India’s government agencies issued 2,529 non-court takedown requests, far more than any other country. Most of these were issued in line with local laws on public order and ethnic offence amidst political unrest in India’s northeastern states.

Russia issued only six requests for Google to remove content in the first half of 2012. That number jumped to 114 in the second half of the year, 107 of which directly cited Russia’s new internet blacklist law. The law, which went into effect in late October, requires ISPs to block websites that contain “harmful” information including child pornography, “extremist materials” and information on suicide or drug use.

Countries with the worst digital freedom records like China and Iran requested few or no takedowns. Google services are limited or blocked and the internet already heavily restricted in these countries, meaning other measures are often taken to block access to online content.

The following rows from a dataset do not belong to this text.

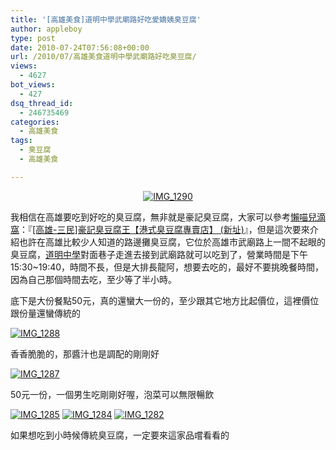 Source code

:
 ```yaml
---
title: '[高雄美食]道明中學武廟路好吃愛嬌姨臭豆腐'
author: appleboy
type: post
date: 2010-07-24T07:56:08+00:00
url: /2010/07/高雄美食道明中學武廟路好吃臭豆腐/
views:
  - 4627
bot_views:
  - 427
dsq_thread_id:
  - 246735469
categories:
  - 高雄美食
tags:
  - 臭豆腐
  - 高雄美食

---
```

<div style="margin:0 auto; text-align:center">
  <a href="https://www.flickr.com/photos/appleboy/4783335906/" title="Flickr 上 appleboy46 的 IMG_1290"><img src="https://i2.wp.com/farm5.static.flickr.com/4116/4783335906_6df8eacf93.jpg?resize=500%2C375&#038;ssl=1" alt="IMG_1290" data-recalc-dims="1" /></a>
</div>

我相信在高雄要吃到好吃的臭豆腐，無非就是豪記臭豆腐，大家可以參考[懶喵兒滴窩][1]：『[[高雄-三民]豪記臭豆腐王【港式臭豆腐專賣店】 (新址)][2]』，但是這次要來介紹也許在高雄比較少人知道的路邊攤臭豆腐，它位於高雄市武廟路上一間不起眼的臭豆腐，[道明中學][3]對面巷子走進去接到武廟路就可以吃到了，營業時間是下午15:30~19:40，時間不長，但是大排長龍阿，想要去吃的，最好不要挑晚餐時間，因為自己那個時間去吃，至少等了半小時。

<!--more-->

底下是大份餐點50元，真的還蠻大一份的，至少跟其它地方比起價位，這裡價位跟份量還蠻傳統的

[<img src="https://i2.wp.com/farm5.static.flickr.com/4135/4783334904_d1745e6491.jpg?resize=500%2C375&#038;ssl=1" alt="IMG_1288" data-recalc-dims="1" />][4]

香香脆脆的，那醬汁也是調配的剛剛好

[<img src="https://i1.wp.com/farm5.static.flickr.com/4099/4782699685_5a8b15b3b3.jpg?resize=500%2C375&#038;ssl=1" alt="IMG_1287" data-recalc-dims="1" />][5]

50元一份，一個男生吃剛剛好喔，泡菜可以無限暢飲

[<img src="https://i0.wp.com/farm5.static.flickr.com/4115/4782697847_3b6095c86d.jpg?resize=500%2C375&#038;ssl=1" alt="IMG_1285" data-recalc-dims="1" />][6] [<img src="https://i2.wp.com/farm5.static.flickr.com/4139/4782696957_b5f0dca7d4.jpg?resize=500%2C375&#038;ssl=1" alt="IMG_1284" data-recalc-dims="1" />][7] [<img src="https://i2.wp.com/farm5.static.flickr.com/4073/4783328672_565d461811.jpg?resize=500%2C375&#038;ssl=1" alt="IMG_1282" data-recalc-dims="1" />][8]

如果想吃到小時候傳統臭豆腐，一定要來這家品嚐看看的

<div id="map_address_20100724" style="width: 500px; height: 300px">
</div>

 [1]: http://blog.sina.com.tw/akane847/
 [2]: http://blog.sina.com.tw/akane847/article.php?pbgid=7423&entryid=612784
 [3]: http://www.dmhs.kh.edu.tw/
 [4]: https://www.flickr.com/photos/appleboy/4783334904/ "Flickr 上 appleboy46 的 IMG_1288"
 [5]: https://www.flickr.com/photos/appleboy/4782699685/ "Flickr 上 appleboy46 的 IMG_1287"
 [6]: https://www.flickr.com/photos/appleboy/4782697847/ "Flickr 上 appleboy46 的 IMG_1285"
 [7]: https://www.flickr.com/photos/appleboy/4782696957/ "Flickr 上 appleboy46 的 IMG_1284"
 [8]: https://www.flickr.com/photos/appleboy/4783328672/ "Flickr 上 appleboy46 的 IMG_1282"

In a troubling sign of internationally overlapping censorship, 20 countries requested that Google address the “Innocence of Muslims” video on YouTube, which the company owns. Australia, Egypt and the US merely asked Google to review the video’s compliance with its own community guidelines, but the rest requested it be locally blocked. Google complied with eight of these requests in accordance with local laws. It also preemptively blocked access to the video in Libya and Egypt “due to difficult circumstances”.

While government requests for content removal might be on the rise, Google’s compliance with these requests has fallen consistently from 76 percent in 2010 to 45 percent today.

Google’s transparency report has been a useful benchmark for the global state of online free expression since it first launched in 2010. Yesterday’s update comes one month after Microsoft issued its first report of this kind. Dropbox, LinkedIn and Twitter all share similar statistics.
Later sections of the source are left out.